◆ **Problem requirements**:
Go through the entries below and report how many lines contain the string "subsection". Nothing but the number is wanted.

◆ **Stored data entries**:
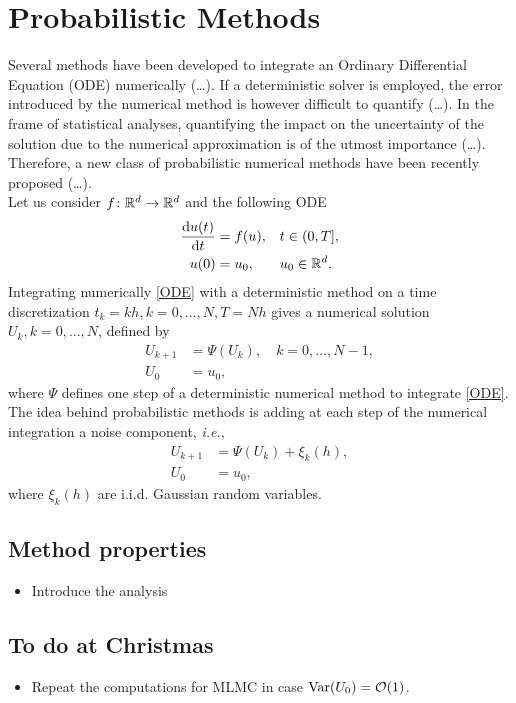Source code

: \section{Probabilistic Methods}

Several methods have been developed to integrate an Ordinary Differential Equation (ODE) numerically (\ldots). If a deterministic solver is employed, the error introduced by the numerical method is however difficult to quantify (\ldots). In the frame of statistical analyses, quantifying the impact on the uncertainty of the solution due to the numerical approximation is of the utmost importance (\ldots). Therefore, a new class of probabilistic numerical methods have been recently proposed \cite{CGS16} (\ldots). \\
Let us consider $f\colon \mathbb{R}^d \to \mathbb{R}^d$ and the following ODE
\begin{equation}\label{ODE}
\begin{aligned}
	\dv{u(t)}{t} &= f(u), &&  t \in (0, T], \\
	u(0) &= u_0, && u_0 \in \mathbb{R}^d.
\end{aligned}
\end{equation}
Integrating numerically \eqref{ODE} with a deterministic method on a time discretization $t_k = kh, k = 0, \ldots, N, T = Nh$ gives a numerical solution $U_k, k = 0, \ldots, N$, defined by
\begin{equation}\label{numericalODE}
\begin{aligned}
	U_{k+1} &= \Psi(U_k), \quad k = 0, \ldots, N-1, \\
	U_{0} &= u_0, 
\end{aligned}
\end{equation}
where $\Psi$ defines one step of a deterministic numerical method to integrate \eqref{ODE}. \\
The idea behind probabilistic methods is adding at each step of the numerical integration a noise component, \textit{i.e.},
\begin{equation}\label{probabilityODE}
\begin{aligned}
	U_{k+1} &= \Psi(U_k) + \xi_k(h), \\
	U_0 &= u_0,
\end{aligned}
\end{equation}
where $\xi_k(h)$ are i.i.d. Gaussian random variables. 




\subsection{Method properties}
\begin{itemize}
	\item Introduce the analysis
\end{itemize}





\subsection{To do at Christmas}
\begin{itemize}
	\item Repeat the computations for MLMC in case $\operatorname{Var}(U_0) = \mathcal{O}(1)$. 
\end{itemize}

%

◆ **Answer for the task**:
2